In the style of King Arthur Flour’s website, I’m going to post more pictures and notes of the food I made than you probably care to read. I had never cooked for so many people before, so it was quite an ordeal! We were expecting over 100! Now, I was not solely responsible for the food; the other families provided hot dogs and hamburgers, vegetable trays, coleslaw, and cake and ice cream, too. But I was solely responsible for all of the Chamorro fiesta food. I practiced making the chicken, red rice and pancit before leaving Guam. Earlier this week I created a huge shopping list, comparing all the recipes and double checking to make sure I had everything. Mom did all of the shopping and even enlisted the help of a couple of Asian ladies to find the canton noodles I needed.
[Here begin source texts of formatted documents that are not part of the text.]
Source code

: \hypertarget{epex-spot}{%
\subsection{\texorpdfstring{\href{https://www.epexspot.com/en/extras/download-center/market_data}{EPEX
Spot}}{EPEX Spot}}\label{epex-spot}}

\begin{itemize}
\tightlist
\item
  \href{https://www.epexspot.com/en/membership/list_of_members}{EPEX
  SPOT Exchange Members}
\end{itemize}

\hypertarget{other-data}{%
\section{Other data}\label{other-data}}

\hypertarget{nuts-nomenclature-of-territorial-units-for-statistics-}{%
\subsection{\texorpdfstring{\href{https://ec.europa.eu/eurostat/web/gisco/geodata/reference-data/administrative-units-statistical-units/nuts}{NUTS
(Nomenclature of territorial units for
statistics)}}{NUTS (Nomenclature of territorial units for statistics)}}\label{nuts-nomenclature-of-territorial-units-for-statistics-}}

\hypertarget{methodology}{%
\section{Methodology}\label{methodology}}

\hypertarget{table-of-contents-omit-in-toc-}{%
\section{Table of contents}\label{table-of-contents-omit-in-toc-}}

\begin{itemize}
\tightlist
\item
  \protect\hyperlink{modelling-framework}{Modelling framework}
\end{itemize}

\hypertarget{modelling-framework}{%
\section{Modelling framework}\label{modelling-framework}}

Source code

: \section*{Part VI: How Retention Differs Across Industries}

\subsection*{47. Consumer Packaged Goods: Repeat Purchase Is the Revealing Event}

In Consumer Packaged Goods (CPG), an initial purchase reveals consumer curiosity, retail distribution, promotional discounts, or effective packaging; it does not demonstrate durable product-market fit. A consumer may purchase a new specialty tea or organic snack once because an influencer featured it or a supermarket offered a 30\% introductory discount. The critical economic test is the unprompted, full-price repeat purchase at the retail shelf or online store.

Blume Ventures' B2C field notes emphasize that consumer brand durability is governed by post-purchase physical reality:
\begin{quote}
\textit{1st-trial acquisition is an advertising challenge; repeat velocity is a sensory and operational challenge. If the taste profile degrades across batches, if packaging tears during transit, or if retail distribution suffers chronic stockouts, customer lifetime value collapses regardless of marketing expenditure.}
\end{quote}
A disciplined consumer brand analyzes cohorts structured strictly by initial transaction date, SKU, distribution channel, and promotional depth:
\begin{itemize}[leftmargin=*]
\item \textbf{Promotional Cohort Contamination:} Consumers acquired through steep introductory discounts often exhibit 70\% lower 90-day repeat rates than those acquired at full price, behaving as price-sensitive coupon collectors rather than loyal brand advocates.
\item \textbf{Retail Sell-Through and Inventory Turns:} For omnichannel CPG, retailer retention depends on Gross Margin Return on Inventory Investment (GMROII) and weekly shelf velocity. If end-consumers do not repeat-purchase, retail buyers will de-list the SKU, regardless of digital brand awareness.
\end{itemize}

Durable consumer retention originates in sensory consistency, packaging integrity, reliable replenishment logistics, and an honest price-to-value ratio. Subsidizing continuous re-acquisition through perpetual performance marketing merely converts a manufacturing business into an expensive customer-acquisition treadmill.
This is the cooler full of vegetables. I cut them to specification, split the vegetables for each recipe into bags and labeled them, so I wouldn’t get confused on Friday. This system worked pretty well.
On Friday, I cooked all of the rice, bagogi, and pancit. The links lead to the recipes I used. I also added notes about my variations.
The fried rice turned out great! I had never made it before, but it was really easy and had a nice flavor.
You can use this marinade for any type of meat, but chicken is probably the most common. You can grill the meat or broil it, as I did, because there wasn’t enough grill space.
The red rice also turned out well. Yum! Note: red rice tastes much better if you cook it on the day you’re going to serve it, instead of cooking it the day before and warming it up; however, the flavor is still pretty bland.
I was really excited about the bagogi–also spelled bulgogi or bulgoki. The flavor is excellent! I especially love the sesame flavoring and the meat is tender. The picture does not do the food justice; bagogi tastes much better than it looks.
The pancit was a little more tricky this time than when I made it the first time. I realized later that we had dried canton noodles made of wheat flour. On Guam, I cooked with fresh egg noodles, which cooked much faster than the dried noodles. If you make the pancit with dried noodles, cook the noodles first before adding them to the vegetables. Speaking of vegetables, I put in quite a bit more than the Guamanian recipes I found. I love the bright colors and felt like part of this meal needed to have some vegetables other than onion in it.